21/10/2014
O Brasil perdeu a chance de consolidar o papel de protagonista na gestão da biodiversidade perante as outras nações ao ficar de fora do acordo conhecido como Protocolo de Nagoya.
A iniciativa tem como objetivo gerar uma divisão justa dos recursos, tecnologias e lucros provenientes da exploração da biodiversidade de cada país.
Para isso, cada país deve adotar uma legislação que vise, por exemplo, remunerar adequadamente as comunidades indígenas e locais onde determinando organismo economicamente explorável for descoberto.

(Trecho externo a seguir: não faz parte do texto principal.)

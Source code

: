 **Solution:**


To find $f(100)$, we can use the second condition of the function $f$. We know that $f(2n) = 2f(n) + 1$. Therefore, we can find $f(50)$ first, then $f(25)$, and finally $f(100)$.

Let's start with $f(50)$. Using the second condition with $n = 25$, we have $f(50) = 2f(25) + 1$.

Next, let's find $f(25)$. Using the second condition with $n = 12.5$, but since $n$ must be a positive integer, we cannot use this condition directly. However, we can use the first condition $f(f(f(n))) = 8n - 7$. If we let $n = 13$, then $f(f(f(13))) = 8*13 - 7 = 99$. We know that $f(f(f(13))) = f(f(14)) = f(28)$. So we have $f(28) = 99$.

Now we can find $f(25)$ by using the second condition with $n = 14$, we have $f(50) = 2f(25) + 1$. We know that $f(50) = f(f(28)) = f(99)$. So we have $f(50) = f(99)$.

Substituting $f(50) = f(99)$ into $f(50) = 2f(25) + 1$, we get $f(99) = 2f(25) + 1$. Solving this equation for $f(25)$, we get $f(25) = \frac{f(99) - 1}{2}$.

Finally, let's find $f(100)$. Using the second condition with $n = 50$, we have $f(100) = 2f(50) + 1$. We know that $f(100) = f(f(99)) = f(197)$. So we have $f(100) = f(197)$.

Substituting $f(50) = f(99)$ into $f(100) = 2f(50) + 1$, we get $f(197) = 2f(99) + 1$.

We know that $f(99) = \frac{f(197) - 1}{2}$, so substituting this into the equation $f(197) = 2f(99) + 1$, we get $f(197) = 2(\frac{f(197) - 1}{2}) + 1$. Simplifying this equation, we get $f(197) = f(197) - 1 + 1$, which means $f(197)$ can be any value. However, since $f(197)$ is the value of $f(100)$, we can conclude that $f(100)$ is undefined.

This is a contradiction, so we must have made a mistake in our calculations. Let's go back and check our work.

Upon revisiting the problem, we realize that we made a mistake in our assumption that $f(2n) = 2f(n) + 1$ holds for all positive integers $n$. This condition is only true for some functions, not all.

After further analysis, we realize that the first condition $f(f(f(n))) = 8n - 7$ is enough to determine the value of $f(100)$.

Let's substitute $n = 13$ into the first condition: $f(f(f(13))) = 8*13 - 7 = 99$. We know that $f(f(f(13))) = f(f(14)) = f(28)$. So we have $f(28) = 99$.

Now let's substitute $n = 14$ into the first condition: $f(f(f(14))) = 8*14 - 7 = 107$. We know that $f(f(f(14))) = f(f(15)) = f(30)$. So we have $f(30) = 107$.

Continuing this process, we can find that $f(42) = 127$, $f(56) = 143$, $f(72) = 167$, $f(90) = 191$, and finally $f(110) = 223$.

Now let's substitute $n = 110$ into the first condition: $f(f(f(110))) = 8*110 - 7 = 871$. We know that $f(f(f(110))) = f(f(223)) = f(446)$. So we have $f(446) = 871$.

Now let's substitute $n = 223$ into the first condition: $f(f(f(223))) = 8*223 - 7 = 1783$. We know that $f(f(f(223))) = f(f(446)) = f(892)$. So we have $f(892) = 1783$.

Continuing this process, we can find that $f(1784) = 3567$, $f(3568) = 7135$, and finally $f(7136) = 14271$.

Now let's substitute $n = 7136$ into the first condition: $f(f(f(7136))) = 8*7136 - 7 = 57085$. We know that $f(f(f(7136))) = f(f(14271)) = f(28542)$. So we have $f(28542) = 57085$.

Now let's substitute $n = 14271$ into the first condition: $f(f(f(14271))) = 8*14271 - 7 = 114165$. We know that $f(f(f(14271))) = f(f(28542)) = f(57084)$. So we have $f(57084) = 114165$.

Do último dia 6 até a última sexta (17), foi realizada a 12ª Conferência das Partes para a Convenção de Diversidade Biológica (CDB), promovida pela ONU e sediada pela Coreia do Sul, na cidade de Pyeongchang.
Como parte interessada, as empresas e indústrias também participaram de discussões no mesmo evento, apresentando suas iniciativas e seus resultados.
"É cada vez mais comum ver empresas liderando iniciativas de conservação da natureza, buscando minimizar o seu impacto e formas de compensá-lo", disse Fernanda Gimenes, do Conselho Empresarial Brasileiro para o Desenvolvimento Sustentável, por e-mail, à Folha.
"A relação de impacto e dependência dos negócios com a conservação da biodiversidade é clara. A degradação da biodiversidade custa cerca de US$ 6,6 trilhões por ano para a economia mundial –equivalente a 11% do PIB mundial", explica
O Brasil teve um papel importante na idealização do acordo, mas acabou não ratificando. Para as discussões ente nações, o Brasil pôde participar apenas como observador.
O Ministério do Meio Ambiente conta que apesar do esforço pessoal da ministra Izabella Teixeira pela aprovação, o projeto de lei que trata da exploração da biodiversidade no Brasil ainda está em tramitação no congresso. O Brasil poderia depositar sua assinatura depois, e passar a integrar o conjunto das partes.